(Saved entries)
----
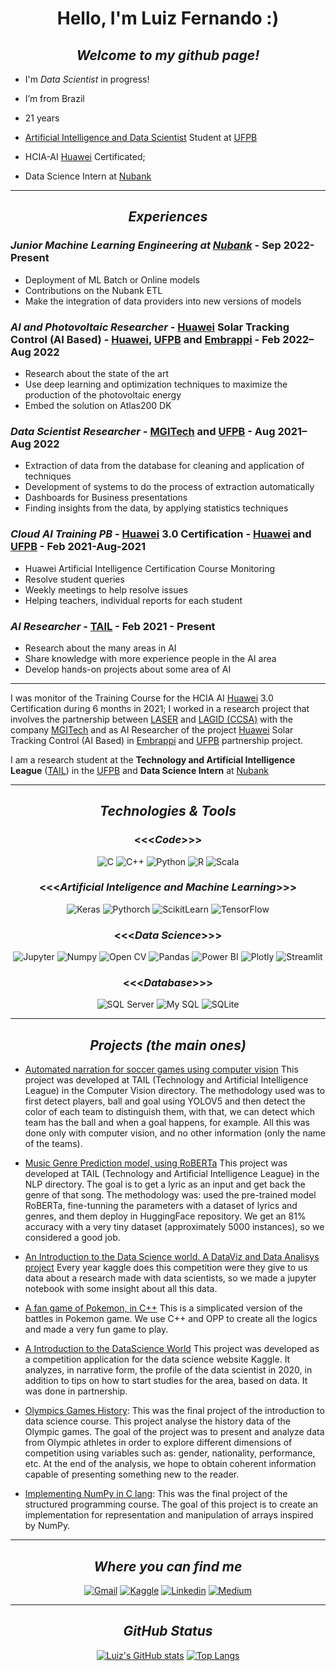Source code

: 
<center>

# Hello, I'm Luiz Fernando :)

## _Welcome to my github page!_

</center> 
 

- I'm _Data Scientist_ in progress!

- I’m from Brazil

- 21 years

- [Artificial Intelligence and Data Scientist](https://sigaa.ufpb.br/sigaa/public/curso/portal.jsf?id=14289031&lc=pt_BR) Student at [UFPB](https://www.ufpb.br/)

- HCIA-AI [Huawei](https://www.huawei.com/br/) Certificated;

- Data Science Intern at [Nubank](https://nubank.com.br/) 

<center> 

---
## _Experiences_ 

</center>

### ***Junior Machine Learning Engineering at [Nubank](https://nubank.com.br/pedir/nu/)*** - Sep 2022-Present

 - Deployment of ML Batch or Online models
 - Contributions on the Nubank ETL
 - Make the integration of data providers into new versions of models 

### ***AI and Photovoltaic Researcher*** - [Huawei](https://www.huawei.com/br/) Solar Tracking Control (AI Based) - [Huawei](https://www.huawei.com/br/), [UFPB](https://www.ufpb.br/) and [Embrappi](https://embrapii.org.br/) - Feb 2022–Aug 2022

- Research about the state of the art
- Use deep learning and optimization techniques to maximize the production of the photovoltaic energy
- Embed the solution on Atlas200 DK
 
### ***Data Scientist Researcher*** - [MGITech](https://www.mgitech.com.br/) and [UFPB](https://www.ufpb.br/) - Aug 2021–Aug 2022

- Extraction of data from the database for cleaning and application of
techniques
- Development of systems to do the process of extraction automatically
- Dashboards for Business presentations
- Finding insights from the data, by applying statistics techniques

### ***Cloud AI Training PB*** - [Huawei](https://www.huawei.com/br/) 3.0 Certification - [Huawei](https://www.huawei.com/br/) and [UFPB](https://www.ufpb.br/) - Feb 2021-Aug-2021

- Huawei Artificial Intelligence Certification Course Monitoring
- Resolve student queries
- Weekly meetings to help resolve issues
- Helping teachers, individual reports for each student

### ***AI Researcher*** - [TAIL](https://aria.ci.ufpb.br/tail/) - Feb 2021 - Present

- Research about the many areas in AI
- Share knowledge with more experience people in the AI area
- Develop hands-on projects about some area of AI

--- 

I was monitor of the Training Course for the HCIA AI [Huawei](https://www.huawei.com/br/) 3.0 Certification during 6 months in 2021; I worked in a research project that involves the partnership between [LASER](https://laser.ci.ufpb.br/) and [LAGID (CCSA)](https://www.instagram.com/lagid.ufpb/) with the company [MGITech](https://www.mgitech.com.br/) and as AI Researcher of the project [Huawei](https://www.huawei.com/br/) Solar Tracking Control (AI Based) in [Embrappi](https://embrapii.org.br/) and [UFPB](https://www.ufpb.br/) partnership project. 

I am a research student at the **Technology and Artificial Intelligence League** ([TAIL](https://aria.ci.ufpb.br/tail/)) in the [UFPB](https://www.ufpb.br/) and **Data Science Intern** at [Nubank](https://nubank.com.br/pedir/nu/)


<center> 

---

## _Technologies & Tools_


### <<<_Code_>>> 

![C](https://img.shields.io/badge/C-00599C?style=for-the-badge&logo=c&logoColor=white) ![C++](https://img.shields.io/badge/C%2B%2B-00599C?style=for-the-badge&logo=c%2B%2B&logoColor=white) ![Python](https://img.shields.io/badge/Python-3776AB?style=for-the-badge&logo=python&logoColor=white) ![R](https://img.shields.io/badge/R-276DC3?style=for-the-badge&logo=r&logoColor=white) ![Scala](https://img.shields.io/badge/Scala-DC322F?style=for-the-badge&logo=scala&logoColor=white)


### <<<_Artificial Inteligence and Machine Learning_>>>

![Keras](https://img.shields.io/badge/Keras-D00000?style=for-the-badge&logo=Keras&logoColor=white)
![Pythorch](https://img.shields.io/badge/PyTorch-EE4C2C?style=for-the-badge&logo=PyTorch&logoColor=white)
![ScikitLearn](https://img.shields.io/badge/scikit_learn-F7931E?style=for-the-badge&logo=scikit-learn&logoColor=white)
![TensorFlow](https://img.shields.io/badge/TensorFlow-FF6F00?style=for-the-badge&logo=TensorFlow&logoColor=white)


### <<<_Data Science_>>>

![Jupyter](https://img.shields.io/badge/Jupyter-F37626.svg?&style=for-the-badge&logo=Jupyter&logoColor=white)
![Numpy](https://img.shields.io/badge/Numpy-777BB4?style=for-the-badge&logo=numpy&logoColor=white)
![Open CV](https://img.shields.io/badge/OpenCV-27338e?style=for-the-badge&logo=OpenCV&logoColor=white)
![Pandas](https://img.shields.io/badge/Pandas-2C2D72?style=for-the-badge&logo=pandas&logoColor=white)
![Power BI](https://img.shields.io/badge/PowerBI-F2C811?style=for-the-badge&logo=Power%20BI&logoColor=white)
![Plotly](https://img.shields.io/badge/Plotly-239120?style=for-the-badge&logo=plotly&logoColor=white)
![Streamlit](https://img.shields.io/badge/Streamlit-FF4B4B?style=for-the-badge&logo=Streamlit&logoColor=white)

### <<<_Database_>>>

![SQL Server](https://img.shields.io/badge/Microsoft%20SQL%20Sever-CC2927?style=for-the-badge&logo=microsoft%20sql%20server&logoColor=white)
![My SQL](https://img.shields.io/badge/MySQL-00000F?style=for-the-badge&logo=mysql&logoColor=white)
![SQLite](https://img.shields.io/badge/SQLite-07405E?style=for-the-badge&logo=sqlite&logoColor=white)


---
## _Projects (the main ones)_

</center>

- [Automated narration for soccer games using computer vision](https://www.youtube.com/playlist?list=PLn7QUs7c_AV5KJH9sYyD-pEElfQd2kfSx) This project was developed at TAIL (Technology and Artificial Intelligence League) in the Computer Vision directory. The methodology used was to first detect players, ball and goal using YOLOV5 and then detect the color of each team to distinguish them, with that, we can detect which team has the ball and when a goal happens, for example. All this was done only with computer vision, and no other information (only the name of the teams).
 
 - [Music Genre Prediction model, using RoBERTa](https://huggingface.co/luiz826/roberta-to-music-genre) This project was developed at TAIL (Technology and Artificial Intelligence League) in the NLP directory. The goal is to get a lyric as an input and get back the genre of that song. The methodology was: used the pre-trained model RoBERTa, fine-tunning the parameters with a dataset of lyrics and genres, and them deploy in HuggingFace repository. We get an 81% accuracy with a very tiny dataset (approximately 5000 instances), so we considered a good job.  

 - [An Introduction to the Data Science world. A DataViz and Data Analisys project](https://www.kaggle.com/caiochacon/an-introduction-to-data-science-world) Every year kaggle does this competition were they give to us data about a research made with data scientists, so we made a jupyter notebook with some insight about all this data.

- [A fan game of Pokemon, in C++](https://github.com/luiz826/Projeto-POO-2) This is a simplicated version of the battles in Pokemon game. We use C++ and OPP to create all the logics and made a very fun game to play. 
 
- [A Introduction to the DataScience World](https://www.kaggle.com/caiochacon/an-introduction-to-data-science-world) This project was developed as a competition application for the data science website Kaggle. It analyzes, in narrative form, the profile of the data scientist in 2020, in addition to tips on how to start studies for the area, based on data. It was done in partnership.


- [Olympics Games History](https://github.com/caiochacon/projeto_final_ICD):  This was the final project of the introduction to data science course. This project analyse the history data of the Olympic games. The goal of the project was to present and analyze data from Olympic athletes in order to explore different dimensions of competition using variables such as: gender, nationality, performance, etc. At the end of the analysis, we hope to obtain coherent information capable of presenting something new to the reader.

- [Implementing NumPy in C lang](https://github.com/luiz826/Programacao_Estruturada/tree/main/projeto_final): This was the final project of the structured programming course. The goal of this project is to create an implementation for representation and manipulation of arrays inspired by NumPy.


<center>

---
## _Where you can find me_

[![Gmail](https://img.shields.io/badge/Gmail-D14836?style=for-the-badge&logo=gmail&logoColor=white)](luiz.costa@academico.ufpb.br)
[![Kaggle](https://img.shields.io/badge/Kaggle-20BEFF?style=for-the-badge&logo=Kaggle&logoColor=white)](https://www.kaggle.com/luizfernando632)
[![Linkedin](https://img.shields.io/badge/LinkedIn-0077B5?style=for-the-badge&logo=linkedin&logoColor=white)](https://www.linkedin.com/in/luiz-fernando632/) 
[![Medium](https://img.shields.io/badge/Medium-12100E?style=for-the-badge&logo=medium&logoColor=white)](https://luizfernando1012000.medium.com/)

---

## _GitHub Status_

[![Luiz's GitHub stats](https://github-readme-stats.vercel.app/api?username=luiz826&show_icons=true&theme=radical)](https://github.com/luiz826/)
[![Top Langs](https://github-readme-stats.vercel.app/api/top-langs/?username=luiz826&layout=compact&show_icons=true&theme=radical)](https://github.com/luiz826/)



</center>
----
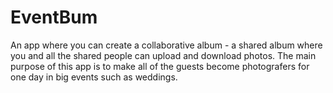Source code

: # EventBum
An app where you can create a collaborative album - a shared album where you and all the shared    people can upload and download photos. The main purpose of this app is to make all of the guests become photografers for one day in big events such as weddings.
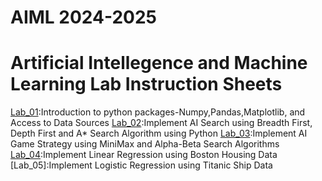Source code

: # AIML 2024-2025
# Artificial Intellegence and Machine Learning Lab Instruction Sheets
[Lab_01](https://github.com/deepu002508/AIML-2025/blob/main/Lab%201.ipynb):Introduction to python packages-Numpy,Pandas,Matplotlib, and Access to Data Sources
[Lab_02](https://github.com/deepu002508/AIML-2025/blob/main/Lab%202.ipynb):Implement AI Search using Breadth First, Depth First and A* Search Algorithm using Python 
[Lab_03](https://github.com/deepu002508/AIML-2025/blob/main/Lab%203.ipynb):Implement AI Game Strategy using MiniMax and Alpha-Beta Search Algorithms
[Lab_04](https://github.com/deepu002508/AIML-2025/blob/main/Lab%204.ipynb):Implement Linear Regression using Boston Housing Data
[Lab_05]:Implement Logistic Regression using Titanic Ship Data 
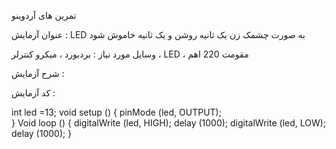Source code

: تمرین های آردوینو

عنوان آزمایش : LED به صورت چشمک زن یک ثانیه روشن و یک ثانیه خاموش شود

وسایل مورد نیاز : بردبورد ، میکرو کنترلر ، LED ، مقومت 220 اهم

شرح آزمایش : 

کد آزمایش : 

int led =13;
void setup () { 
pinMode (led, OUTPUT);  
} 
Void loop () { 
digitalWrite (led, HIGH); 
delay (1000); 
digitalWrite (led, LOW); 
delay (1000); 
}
----
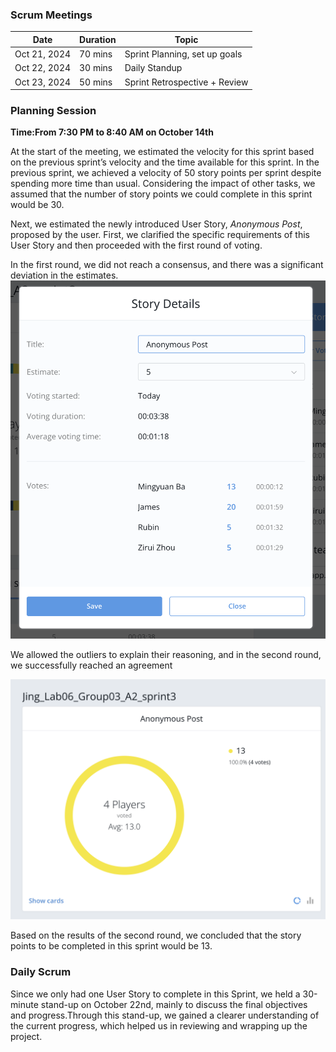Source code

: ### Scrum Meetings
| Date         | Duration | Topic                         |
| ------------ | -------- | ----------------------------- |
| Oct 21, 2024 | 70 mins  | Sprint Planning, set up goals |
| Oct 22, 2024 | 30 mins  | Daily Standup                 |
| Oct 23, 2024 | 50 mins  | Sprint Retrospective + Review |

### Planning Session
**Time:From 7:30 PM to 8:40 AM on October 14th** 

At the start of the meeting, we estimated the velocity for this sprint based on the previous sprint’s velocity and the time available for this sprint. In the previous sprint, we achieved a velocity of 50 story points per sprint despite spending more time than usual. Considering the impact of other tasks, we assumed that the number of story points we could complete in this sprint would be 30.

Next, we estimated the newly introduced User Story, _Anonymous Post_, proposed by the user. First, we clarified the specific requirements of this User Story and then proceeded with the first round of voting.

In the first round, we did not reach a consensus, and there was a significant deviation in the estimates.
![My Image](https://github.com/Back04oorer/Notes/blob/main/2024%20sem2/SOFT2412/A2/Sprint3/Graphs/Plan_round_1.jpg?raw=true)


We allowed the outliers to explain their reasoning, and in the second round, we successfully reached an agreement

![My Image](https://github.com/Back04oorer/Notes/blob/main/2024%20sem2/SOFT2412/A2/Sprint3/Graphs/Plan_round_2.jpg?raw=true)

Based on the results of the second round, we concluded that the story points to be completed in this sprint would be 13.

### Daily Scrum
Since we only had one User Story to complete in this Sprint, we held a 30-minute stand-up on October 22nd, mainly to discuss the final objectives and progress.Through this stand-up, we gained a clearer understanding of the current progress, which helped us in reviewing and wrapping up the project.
----
Your objective: All lines with the word "Control" must be located in the data and copied.

Answer to this exercise:
### ***AI and Photovoltaic Researcher*** - [Huawei](https://www.huawei.com/br/) Solar Tracking Control (AI Based) - [Huawei](https://www.huawei.com/br/), [UFPB](https://www.ufpb.br/) and [Embrappi](https://embrapii.org.br/) - Feb 2022–Aug 2022
I was monitor of the Training Course for the HCIA AI [Huawei](https://www.huawei.com/br/) 3.0 Certification during 6 months in 2021; I worked in a research project that involves the partnership between [LASER](https://laser.ci.ufpb.br/) and [LAGID (CCSA)](https://www.instagram.com/lagid.ufpb/) with the company [MGITech](https://www.mgitech.com.br/) and as AI Researcher of the project [Huawei](https://www.huawei.com/br/) Solar Tracking Control (AI Based) in [Embrappi](https://embrapii.org.br/) and [UFPB](https://www.ufpb.br/) partnership project. 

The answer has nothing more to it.